↓↓↓

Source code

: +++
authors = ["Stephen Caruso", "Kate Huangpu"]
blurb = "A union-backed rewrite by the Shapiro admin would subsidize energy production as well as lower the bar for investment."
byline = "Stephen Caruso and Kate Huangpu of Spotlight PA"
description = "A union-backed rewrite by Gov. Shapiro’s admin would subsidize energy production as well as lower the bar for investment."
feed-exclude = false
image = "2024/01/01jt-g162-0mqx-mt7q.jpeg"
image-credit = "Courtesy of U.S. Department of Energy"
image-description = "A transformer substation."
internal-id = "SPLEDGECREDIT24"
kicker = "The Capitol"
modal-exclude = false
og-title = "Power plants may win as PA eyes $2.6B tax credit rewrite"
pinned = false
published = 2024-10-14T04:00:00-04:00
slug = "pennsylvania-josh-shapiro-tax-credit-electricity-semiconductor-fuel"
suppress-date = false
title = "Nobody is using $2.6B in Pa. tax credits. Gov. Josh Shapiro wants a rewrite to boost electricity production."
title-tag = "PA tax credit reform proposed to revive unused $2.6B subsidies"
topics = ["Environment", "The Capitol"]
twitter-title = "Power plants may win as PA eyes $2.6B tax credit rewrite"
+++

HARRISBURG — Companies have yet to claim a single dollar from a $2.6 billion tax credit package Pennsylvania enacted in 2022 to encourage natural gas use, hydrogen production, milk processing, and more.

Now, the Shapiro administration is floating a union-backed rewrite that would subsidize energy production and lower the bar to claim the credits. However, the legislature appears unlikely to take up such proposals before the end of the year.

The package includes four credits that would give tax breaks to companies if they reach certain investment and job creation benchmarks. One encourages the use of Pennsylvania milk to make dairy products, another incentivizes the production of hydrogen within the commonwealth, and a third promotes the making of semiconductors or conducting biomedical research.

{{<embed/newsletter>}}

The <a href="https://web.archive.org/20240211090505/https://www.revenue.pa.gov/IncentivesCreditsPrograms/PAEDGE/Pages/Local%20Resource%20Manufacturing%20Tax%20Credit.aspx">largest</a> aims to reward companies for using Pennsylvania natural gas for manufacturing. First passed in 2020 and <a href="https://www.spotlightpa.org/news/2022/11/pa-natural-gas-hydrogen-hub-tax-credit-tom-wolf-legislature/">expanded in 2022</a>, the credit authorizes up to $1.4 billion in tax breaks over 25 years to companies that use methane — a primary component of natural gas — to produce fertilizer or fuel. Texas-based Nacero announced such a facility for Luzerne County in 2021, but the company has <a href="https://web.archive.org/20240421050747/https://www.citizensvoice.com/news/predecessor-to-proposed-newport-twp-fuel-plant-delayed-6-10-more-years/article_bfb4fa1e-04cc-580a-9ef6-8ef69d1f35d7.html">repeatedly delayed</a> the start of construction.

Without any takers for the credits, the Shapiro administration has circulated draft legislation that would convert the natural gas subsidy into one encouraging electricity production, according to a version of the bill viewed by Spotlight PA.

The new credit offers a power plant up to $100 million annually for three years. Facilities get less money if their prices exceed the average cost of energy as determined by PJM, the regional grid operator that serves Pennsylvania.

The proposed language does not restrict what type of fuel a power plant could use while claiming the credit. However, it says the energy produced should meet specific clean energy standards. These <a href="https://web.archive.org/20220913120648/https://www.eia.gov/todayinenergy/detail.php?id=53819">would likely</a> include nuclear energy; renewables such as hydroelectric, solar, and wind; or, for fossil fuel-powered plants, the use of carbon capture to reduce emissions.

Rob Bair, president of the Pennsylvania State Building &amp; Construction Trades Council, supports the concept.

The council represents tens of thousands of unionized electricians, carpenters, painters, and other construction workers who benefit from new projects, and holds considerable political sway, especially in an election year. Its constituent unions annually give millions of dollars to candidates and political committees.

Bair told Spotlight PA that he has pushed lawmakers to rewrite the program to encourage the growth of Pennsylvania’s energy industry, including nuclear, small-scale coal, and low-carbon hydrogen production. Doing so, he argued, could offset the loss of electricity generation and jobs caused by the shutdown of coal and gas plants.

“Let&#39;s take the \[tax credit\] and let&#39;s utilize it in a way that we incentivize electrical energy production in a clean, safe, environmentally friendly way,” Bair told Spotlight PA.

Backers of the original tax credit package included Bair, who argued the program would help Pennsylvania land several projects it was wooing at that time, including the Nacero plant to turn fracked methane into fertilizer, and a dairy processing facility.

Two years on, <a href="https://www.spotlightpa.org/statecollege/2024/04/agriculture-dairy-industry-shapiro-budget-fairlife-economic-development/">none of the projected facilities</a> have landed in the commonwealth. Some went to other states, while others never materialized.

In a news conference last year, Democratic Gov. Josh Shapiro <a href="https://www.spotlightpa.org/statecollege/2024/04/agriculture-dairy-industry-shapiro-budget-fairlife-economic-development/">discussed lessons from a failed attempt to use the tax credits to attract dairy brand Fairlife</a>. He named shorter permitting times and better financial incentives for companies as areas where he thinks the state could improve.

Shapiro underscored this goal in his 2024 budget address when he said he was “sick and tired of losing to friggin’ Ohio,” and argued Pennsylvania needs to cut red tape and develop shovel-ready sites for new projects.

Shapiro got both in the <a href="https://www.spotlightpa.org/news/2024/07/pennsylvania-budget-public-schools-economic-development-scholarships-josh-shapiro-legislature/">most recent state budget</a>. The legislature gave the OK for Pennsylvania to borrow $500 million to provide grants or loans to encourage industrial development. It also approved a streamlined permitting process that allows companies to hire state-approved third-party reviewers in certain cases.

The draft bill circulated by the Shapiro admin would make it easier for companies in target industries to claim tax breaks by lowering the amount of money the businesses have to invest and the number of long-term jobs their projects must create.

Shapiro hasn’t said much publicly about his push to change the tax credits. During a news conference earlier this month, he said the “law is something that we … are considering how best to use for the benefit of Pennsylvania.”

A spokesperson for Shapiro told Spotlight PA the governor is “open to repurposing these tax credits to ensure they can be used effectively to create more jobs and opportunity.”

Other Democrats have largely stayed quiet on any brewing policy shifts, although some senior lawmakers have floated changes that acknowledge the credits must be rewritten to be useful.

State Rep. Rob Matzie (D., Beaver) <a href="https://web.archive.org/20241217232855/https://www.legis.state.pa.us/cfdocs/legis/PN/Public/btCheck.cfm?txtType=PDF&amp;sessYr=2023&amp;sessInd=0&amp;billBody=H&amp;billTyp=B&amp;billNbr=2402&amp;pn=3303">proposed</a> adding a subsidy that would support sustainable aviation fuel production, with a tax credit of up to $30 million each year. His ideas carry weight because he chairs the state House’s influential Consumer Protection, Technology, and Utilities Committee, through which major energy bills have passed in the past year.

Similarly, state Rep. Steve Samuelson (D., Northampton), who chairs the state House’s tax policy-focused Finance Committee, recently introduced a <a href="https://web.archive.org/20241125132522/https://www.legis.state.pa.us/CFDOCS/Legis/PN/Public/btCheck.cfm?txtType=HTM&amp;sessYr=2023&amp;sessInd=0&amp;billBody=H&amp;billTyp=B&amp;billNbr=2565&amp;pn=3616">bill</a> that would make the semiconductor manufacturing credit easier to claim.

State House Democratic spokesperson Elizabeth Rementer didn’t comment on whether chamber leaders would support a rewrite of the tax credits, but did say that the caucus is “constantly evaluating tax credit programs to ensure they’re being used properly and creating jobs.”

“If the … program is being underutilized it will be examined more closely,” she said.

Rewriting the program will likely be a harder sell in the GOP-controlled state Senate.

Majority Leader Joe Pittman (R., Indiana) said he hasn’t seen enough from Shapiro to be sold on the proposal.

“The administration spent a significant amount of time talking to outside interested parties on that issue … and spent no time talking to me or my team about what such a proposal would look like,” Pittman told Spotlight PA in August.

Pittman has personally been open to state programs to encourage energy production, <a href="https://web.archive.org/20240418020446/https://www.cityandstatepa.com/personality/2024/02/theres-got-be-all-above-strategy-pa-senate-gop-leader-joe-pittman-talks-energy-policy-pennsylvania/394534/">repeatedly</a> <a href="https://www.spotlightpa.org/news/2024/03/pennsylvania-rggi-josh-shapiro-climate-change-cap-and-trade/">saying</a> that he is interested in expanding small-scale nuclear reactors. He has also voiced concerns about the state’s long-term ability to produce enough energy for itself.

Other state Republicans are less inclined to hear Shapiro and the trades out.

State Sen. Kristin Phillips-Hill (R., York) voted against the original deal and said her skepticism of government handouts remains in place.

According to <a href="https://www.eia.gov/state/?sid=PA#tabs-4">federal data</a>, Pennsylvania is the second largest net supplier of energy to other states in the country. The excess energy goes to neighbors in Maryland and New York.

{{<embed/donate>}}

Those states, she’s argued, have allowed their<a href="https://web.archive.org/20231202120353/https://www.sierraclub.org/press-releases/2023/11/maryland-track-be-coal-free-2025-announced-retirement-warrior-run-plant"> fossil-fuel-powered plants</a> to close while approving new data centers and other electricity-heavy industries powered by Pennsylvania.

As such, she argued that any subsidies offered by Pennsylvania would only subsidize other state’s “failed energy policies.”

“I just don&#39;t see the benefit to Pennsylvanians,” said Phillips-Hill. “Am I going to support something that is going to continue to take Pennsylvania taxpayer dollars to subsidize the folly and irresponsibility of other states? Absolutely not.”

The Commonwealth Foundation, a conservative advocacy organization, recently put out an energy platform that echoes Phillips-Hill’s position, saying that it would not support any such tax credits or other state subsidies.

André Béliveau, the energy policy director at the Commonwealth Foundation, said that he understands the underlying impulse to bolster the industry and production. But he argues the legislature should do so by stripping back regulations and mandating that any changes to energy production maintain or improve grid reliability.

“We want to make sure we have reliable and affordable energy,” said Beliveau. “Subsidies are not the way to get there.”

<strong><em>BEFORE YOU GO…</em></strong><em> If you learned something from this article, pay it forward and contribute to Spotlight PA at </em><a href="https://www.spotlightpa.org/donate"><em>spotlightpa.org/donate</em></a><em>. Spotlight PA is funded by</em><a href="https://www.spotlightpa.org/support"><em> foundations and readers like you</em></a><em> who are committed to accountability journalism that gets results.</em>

↑↑↑
↓↓↓

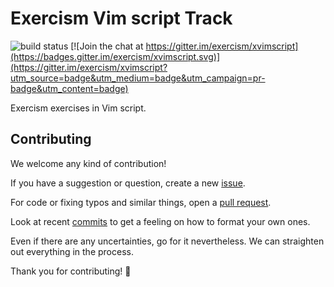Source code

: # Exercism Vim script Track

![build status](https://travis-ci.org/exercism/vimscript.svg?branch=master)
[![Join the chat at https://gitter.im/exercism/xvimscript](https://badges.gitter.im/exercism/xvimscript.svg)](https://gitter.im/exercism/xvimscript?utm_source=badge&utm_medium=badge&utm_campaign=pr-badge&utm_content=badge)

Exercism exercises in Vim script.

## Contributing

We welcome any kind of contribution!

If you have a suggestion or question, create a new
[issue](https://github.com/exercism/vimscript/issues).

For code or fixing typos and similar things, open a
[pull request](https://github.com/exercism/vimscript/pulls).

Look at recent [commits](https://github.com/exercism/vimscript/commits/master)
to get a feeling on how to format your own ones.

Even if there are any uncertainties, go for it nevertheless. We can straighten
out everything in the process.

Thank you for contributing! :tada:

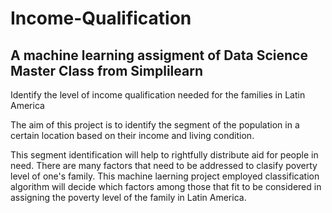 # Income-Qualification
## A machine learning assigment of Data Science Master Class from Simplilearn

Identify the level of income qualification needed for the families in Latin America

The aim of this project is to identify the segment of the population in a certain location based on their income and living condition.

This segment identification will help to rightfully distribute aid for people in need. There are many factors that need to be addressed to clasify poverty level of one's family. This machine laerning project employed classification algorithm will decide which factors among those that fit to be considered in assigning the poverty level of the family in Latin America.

↑↑↑
↓↓↓

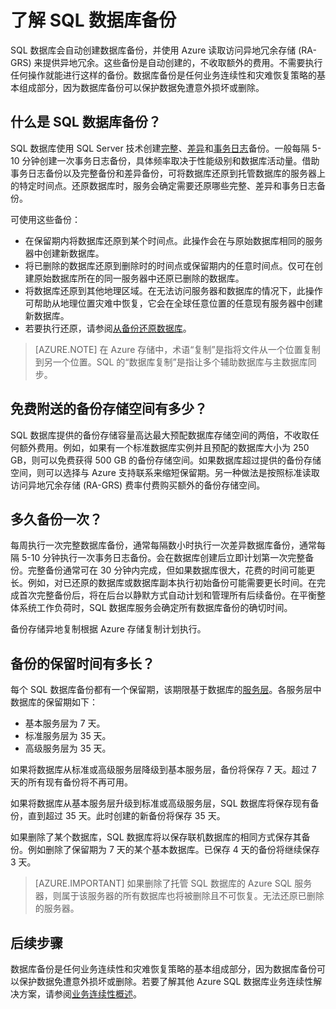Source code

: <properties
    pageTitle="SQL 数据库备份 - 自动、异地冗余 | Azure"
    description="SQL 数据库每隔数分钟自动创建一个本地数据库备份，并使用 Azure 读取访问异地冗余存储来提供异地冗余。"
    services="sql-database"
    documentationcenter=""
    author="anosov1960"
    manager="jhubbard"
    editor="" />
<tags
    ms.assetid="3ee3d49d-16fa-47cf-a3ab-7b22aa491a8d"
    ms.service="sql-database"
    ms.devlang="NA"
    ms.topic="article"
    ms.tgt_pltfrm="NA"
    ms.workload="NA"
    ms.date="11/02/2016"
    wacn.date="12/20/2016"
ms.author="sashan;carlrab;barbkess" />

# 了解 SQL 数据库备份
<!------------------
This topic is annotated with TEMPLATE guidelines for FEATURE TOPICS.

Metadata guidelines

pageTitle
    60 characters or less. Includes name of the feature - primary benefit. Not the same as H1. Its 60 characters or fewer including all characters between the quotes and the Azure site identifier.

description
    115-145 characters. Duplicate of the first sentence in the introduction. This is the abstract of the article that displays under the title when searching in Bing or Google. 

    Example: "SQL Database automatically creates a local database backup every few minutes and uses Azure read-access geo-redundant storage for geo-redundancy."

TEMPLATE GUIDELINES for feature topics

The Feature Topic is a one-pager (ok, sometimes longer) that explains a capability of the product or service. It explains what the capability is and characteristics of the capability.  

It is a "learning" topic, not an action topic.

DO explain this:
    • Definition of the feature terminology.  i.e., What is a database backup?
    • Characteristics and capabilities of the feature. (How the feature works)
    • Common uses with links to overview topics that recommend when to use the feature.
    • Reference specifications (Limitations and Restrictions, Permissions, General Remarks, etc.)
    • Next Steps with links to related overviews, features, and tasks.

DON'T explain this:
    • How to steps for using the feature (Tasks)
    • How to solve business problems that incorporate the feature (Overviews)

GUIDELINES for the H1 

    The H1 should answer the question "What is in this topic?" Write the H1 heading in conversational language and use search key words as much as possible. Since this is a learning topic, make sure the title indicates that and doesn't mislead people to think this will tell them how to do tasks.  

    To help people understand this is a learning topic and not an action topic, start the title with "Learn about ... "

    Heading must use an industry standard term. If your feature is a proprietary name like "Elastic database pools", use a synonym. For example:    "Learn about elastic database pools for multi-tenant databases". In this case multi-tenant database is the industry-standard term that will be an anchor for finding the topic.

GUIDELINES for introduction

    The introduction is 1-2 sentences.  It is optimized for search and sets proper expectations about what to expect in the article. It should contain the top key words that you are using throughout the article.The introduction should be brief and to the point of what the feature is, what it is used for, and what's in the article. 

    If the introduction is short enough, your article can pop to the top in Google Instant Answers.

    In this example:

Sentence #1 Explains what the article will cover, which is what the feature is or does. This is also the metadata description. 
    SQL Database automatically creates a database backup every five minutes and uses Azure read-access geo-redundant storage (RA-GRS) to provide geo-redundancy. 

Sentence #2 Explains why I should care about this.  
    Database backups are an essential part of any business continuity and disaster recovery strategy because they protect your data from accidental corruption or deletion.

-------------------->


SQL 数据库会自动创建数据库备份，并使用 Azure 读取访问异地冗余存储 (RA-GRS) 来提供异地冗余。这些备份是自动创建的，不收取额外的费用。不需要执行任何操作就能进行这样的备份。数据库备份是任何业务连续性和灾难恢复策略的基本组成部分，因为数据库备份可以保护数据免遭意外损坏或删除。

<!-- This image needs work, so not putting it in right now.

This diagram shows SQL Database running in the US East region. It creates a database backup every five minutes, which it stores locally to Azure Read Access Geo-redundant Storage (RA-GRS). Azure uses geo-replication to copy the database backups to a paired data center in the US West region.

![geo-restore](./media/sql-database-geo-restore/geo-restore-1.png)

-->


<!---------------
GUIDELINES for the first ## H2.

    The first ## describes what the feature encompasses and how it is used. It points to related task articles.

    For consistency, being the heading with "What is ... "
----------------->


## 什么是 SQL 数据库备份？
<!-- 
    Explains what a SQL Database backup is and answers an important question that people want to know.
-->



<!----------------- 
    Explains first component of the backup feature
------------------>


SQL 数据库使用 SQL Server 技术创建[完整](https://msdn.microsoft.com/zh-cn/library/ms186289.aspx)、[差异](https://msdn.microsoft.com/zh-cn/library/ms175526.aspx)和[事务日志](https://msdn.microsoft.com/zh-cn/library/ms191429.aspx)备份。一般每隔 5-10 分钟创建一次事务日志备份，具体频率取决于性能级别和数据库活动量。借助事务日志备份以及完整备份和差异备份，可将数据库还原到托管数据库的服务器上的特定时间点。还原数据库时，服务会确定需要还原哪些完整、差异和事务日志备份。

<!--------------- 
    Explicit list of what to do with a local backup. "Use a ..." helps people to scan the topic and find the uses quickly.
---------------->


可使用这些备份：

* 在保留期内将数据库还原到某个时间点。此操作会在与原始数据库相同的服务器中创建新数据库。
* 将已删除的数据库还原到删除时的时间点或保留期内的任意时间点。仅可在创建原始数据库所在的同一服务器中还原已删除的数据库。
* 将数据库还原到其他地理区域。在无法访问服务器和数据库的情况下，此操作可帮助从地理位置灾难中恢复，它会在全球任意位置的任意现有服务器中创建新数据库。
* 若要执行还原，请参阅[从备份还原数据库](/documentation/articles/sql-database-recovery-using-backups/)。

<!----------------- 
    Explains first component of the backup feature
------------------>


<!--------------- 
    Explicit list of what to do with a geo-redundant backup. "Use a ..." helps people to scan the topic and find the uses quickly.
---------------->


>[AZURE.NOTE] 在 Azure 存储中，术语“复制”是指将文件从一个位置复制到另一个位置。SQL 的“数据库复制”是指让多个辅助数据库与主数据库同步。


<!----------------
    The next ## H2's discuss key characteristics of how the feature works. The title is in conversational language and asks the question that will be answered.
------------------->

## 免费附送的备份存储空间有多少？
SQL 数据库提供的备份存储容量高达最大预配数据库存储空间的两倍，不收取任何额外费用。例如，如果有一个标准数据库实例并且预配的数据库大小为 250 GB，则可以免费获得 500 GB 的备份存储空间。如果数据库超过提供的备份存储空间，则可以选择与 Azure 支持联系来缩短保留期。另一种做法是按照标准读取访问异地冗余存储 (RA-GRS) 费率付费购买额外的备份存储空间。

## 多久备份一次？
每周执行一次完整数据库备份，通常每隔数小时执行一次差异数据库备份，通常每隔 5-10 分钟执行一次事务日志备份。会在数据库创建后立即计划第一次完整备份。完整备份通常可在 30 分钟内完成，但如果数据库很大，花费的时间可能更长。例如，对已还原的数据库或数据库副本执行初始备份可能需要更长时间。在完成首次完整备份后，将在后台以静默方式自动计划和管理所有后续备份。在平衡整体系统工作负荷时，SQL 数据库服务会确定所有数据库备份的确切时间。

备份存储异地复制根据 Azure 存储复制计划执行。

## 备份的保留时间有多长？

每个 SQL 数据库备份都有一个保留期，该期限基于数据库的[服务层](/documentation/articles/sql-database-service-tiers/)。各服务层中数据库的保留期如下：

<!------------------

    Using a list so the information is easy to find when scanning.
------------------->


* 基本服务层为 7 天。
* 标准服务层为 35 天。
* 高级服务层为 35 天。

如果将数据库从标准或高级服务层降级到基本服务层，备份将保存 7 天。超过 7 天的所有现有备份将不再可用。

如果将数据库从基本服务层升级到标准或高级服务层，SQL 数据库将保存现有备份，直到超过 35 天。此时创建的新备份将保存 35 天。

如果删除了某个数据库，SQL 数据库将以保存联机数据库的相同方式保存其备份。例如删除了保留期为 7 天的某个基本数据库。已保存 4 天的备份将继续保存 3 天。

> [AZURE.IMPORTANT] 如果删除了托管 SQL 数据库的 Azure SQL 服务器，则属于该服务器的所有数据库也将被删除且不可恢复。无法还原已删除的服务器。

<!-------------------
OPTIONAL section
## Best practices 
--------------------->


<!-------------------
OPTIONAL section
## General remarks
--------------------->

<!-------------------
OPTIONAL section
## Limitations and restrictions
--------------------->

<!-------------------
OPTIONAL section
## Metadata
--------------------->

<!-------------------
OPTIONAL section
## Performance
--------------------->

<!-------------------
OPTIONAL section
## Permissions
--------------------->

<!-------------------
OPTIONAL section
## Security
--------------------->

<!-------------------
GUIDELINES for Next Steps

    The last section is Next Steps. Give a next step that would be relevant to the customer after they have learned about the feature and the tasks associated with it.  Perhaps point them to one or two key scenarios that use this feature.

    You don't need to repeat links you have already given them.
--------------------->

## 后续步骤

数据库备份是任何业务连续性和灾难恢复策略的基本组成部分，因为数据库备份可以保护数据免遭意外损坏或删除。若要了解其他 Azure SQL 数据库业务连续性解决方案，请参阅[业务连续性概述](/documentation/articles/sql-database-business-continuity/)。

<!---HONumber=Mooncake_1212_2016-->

↑↑↑

Reproduce exactly the entries above, limited to the lines from the one with "If you have" through the one with "Even if there", both included.

If you have a suggestion or question, create a new
[issue](https://github.com/exercism/vimscript/issues).

For code or fixing typos and similar things, open a
[pull request](https://github.com/exercism/vimscript/pulls).

Look at recent [commits](https://github.com/exercism/vimscript/commits/master)
to get a feeling on how to format your own ones.

Even if there are any uncertainties, go for it nevertheless. We can straighten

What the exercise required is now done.